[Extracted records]
╔══

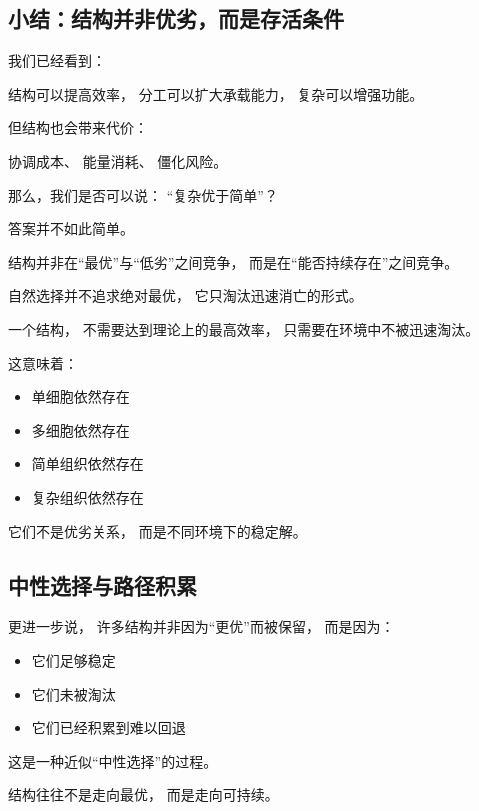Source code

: \documentclass[../main.tex]{subfiles}
\begin{document}
\subsection*{小结：结构并非优劣，而是存活条件}


我们已经看到：

结构可以提高效率，
分工可以扩大承载能力，
复杂可以增强功能。

但结构也会带来代价：

协调成本、
能量消耗、
僵化风险。

那么，我们是否可以说：
“复杂优于简单”？

答案并不如此简单。

\begin{readingnote}
	结构并非在“最优”与“低劣”之间竞争，
	而是在“能否持续存在”之间竞争。
\end{readingnote}

自然选择并不追求绝对最优，
它只淘汰迅速消亡的形式。

一个结构，
不需要达到理论上的最高效率，
只需要在环境中不被迅速淘汰。

这意味着：

\begin{itemize}
	\item 单细胞依然存在
	\item 多细胞依然存在
	\item 简单组织依然存在
	\item 复杂组织依然存在
\end{itemize}

它们不是优劣关系，
而是不同环境下的稳定解。

\subsection*{中性选择与路径积累}

更进一步说，
许多结构并非因为“更优”而被保留，
而是因为：

\begin{itemize}
	\item 它们足够稳定
	\item 它们未被淘汰
	\item 它们已经积累到难以回退
\end{itemize}

这是一种近似“中性选择”的过程。

\begin{readingnote}
	结构往往不是走向最优，
	而是走向可持续。
\end{readingnote}
\end{document}
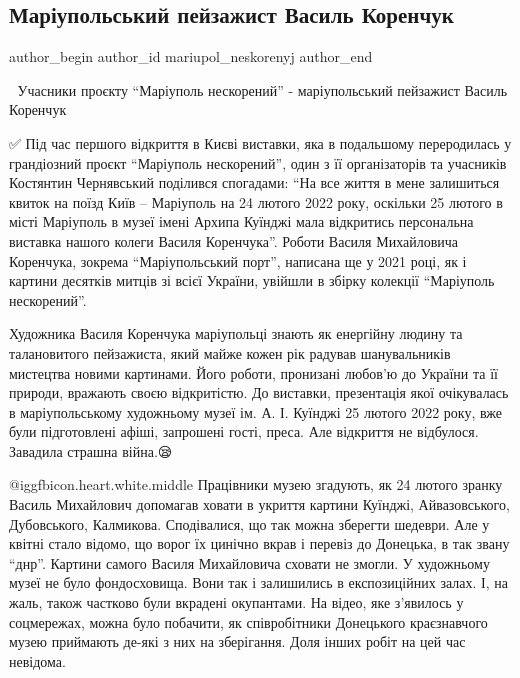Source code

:  
 
 
 
 

\subsection{Маріупольський пейзажист Василь Коренчук}
\label{sec:07_08_2023.fb.mariupol_neskorenyj.1.mariupol_pejzazhist_vasyl_korenchuk}

\ifcmt
 author_begin
   author_id mariupol_neskorenyj
 author_end
\fi

📎 Учасники проєкту \enquote{Маріуполь нескорений} - маріупольський пейзажист Василь Коренчук

✅️ Під час першого відкриття в Києві виставки, яка в подальшому переродилась у
грандіозний проєкт \enquote{Маріуполь нескорений}, один з її організаторів та учасників
Костянтин Чернявський поділився спогадами: \enquote{На все життя в мене залишиться
квиток на поїзд Київ – Маріуполь на 24 лютого 2022 року, оскільки 25 лютого в
місті Маріуполь в музеї імені Архипа Куїнджі мала відкритись персональна
виставка нашого колеги Василя Коренчука}. Роботи Василя Михайловича Коренчука,
зокрема \enquote{Маріупольський порт}, написана ще у 2021 році, як і картини десятків
митців зі всієї України, увійшли в збірку колекції \enquote{Маріуполь нескорений}.

Художника Василя Коренчука маріупольці знають як енергійну людину та
талановитого пейзажиста, який майже кожен рік радував шанувальників мистецтва
новими картинами. Його роботи, пронизані любов'ю до України та її природи,
вражають своєю відкритістю. До виставки, презентація якої очікувалась в
маріупольському художньому музеї ім. А. І. Куїнджі 25 лютого 2022 року, вже були
підготовлені афіші, запрошені гості, преса. Але відкриття не відбулося.
Завадила страшна війна.😪

@igg{fbicon.heart.white.middle} Працівники музею згадують, як 24 лютого зранку Василь Михайлович допомагав
ховати в укриття картини Куїнджі, Айвазовського, Дубовського, Калмикова.
Сподівалися, що так можна зберегти шедеври. Але у квітні стало відомо, що ворог
їх цинічно вкрав і перевіз до Донецька, в так звану \enquote{днр}. Картини самого
Василя Михайловича сховати не змогли. У художньому музеї не було фондосховища.
Вони так і залишились в експозиційних залах. І, на жаль, також частково були
вкрадені окупантами. На відео, яке з'явилось у соцмережах, можна було побачити,
як співробітники Донецького краєзнавчого музею приймають де-які з них на
зберігання. Доля інших робіт на цей час невідома.

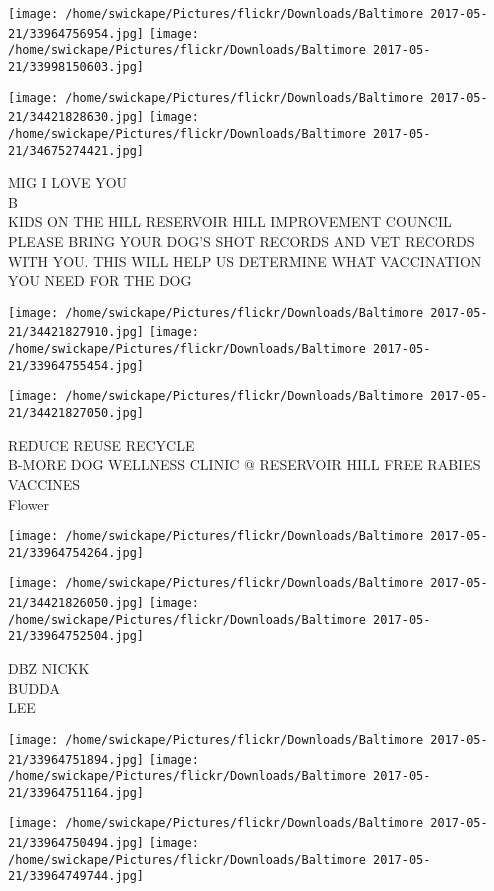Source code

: \documentclass[10pt,letterpaper]{article}
\begin{document}
\texttt{[image: /home/swickape/Pictures/flickr/Downloads/Baltimore 2017-05-21/33964756954.jpg]}
\texttt{[image: /home/swickape/Pictures/flickr/Downloads/Baltimore 2017-05-21/33998150603.jpg]}

\texttt{[image: /home/swickape/Pictures/flickr/Downloads/Baltimore 2017-05-21/34421828630.jpg]}
\texttt{[image: /home/swickape/Pictures/flickr/Downloads/Baltimore 2017-05-21/34675274421.jpg]}

MIG I LOVE YOU\\
B\\
KIDS ON THE HILL RESERVOIR HILL IMPROVEMENT COUNCIL\\
PLEASE BRING YOUR DOG'S SHOT RECORDS AND VET RECORDS WITH YOU.  THIS WILL HELP US DETERMINE WHAT VACCINATION YOU NEED FOR THE DOG\\
\pagebreak

\texttt{[image: /home/swickape/Pictures/flickr/Downloads/Baltimore 2017-05-21/34421827910.jpg]}
\texttt{[image: /home/swickape/Pictures/flickr/Downloads/Baltimore 2017-05-21/33964755454.jpg]}

\texttt{[image: /home/swickape/Pictures/flickr/Downloads/Baltimore 2017-05-21/34421827050.jpg]}

REDUCE REUSE RECYCLE\\
B{-}MORE DOG WELLNESS CLINIC @ RESERVOIR HILL FREE RABIES VACCINES\\
Flower\\
\pagebreak

\texttt{[image: /home/swickape/Pictures/flickr/Downloads/Baltimore 2017-05-21/33964754264.jpg]}

\vspace{0.25in}
\texttt{[image: /home/swickape/Pictures/flickr/Downloads/Baltimore 2017-05-21/34421826050.jpg]}
\texttt{[image: /home/swickape/Pictures/flickr/Downloads/Baltimore 2017-05-21/33964752504.jpg]}

DBZ NICKK\\
BUDDA\\
LEE\\
\pagebreak

\texttt{[image: /home/swickape/Pictures/flickr/Downloads/Baltimore 2017-05-21/33964751894.jpg]}
\texttt{[image: /home/swickape/Pictures/flickr/Downloads/Baltimore 2017-05-21/33964751164.jpg]}

\texttt{[image: /home/swickape/Pictures/flickr/Downloads/Baltimore 2017-05-21/33964750494.jpg]}
\texttt{[image: /home/swickape/Pictures/flickr/Downloads/Baltimore 2017-05-21/33964749744.jpg]}
\end{document}
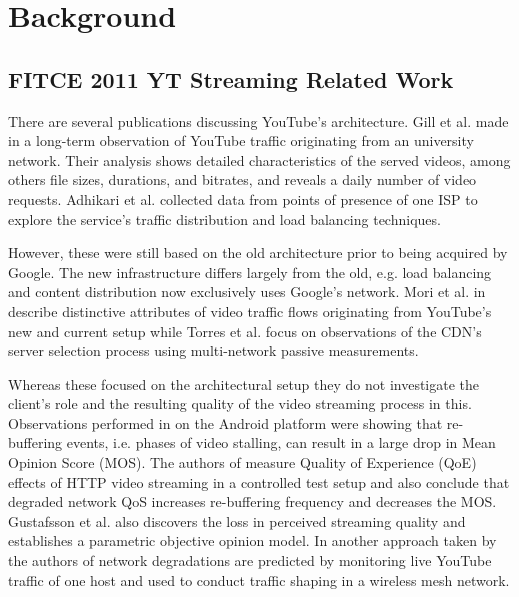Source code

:\chapter{Background}
\label{chap:relatedwork}



\section{FITCE 2011 YT Streaming Related Work}

There are several publications discussing YouTube's architecture. Gill et al. made in \cite{gill2007youtube} a long-term observation of YouTube traffic originating from an university network. Their analysis shows detailed characteristics of the served videos, among others file sizes, durations, and bitrates, and reveals a daily number of video requests. Adhikari et al. \cite{adhikari2010youtube} collected data from points of presence of one ISP to explore the service's traffic distribution and load balancing techniques.

However, these were still based on the old architecture prior to being acquired by Google. The new infrastructure differs largely from the old, e.g. load balancing and content distribution now exclusively uses Google’s network. Mori et al. in \cite{mori2010characterizing} describe distinctive attributes of video traffic flows originating from YouTube's new and current setup while Torres et al. \cite{torres2011dissecting} focus on observations of the CDN's server selection process using multi-network passive measurements.


Whereas these focused on the architectural setup they do not investigate the client's role and the resulting quality of the video streaming process in this. 
Observations performed in \cite{ketyko2010qoe} on the Android platform were showing that re-buffering events, i.e. phases of video stalling, can result in a large drop in Mean Opinion Score (MOS). The authors of \cite{mokmeasuring} measure Quality of Experience (QoE) effects of HTTP video streaming in a controlled test setup and also conclude that degraded network QoS increases re-buffering frequency and decreases the MOS. Gustafsson et al. \cite{gustafsson2008measmmmquality} also discovers the loss in perceived streaming quality and establishes a parametric objective opinion model. In another approach taken by the authors of \cite{staehle2010yomo, staehle2011aquarema} network degradations are predicted by monitoring live YouTube traffic of one host and used to conduct traffic shaping in a wireless mesh network.


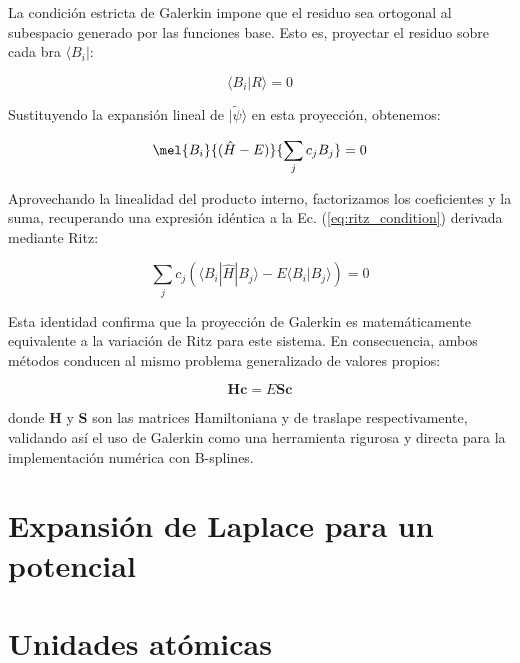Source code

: La condición estricta de Galerkin impone que el residuo sea ortogonal al subespacio generado por las funciones base. Esto es, proyectar el residuo sobre cada bra \( \langle B_i| \):

\begin{equation}
    \langle B_i | R \rangle = 0
\end{equation}

Sustituyendo la expansión lineal de $|\tilde{\psi}\rangle$ en esta proyección, obtenemos:

\begin{equation}
  \mel{B_i}{(\hat{H} - E)}{\sum_jc_jB_j} = 0
\end{equation}

Aprovechando la linealidad del producto interno, factorizamos los coeficientes y la suma, recuperando una expresión idéntica a la Ec. (\cref{eq:ritz_condition}) derivada mediante Ritz:

\begin{equation}
    \sum_{j} c_j \left( \langle B_i | \hat{H} | B_j \rangle - E \langle B_i | B_j \rangle \right) = 0
\end{equation}

Esta identidad confirma que la proyección de Galerkin es matemáticamente equivalente a la variación de Ritz para este sistema. En consecuencia, ambos métodos conducen al mismo problema generalizado de valores propios:

\begin{equation}
    \mathbf{H}\mathbf{c} = E \mathbf{S}\mathbf{c}
\end{equation}

donde $\mathbf{H}$ y $\mathbf{S}$ son las matrices Hamiltoniana y de traslape respectivamente, validando así el uso de Galerkin como una herramienta rigurosa y directa para la implementación numérica con B-splines.


\printbibliography[heading=bibintoc, title={Referencias Bibliográficas}]

\appendix

\chapter{Expansión de Laplace para un potencial}

\chapter{Unidades atómicas}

╚══

— WHAT IS BEING ASKED —
The answer must be the lines above, word for word, from the first one through the line with "而是不同环境下的稳定解。", pictures excluded.

— OUTPUT FOR THIS EXERCISE —
Source code

: \documentclass[../main.tex]{subfiles}
\begin{document}
\subsection*{小结：结构并非优劣，而是存活条件}


我们已经看到：

结构可以提高效率，
分工可以扩大承载能力，
复杂可以增强功能。

但结构也会带来代价：

协调成本、
能量消耗、
僵化风险。

那么，我们是否可以说：
“复杂优于简单”？

答案并不如此简单。

\begin{readingnote}
	结构并非在“最优”与“低劣”之间竞争，
	而是在“能否持续存在”之间竞争。
\end{readingnote}

自然选择并不追求绝对最优，
它只淘汰迅速消亡的形式。

一个结构，
不需要达到理论上的最高效率，
只需要在环境中不被迅速淘汰。

这意味着：

\begin{itemize}
	\item 单细胞依然存在
	\item 多细胞依然存在
	\item 简单组织依然存在
	\item 复杂组织依然存在
\end{itemize}

它们不是优劣关系，
而是不同环境下的稳定解。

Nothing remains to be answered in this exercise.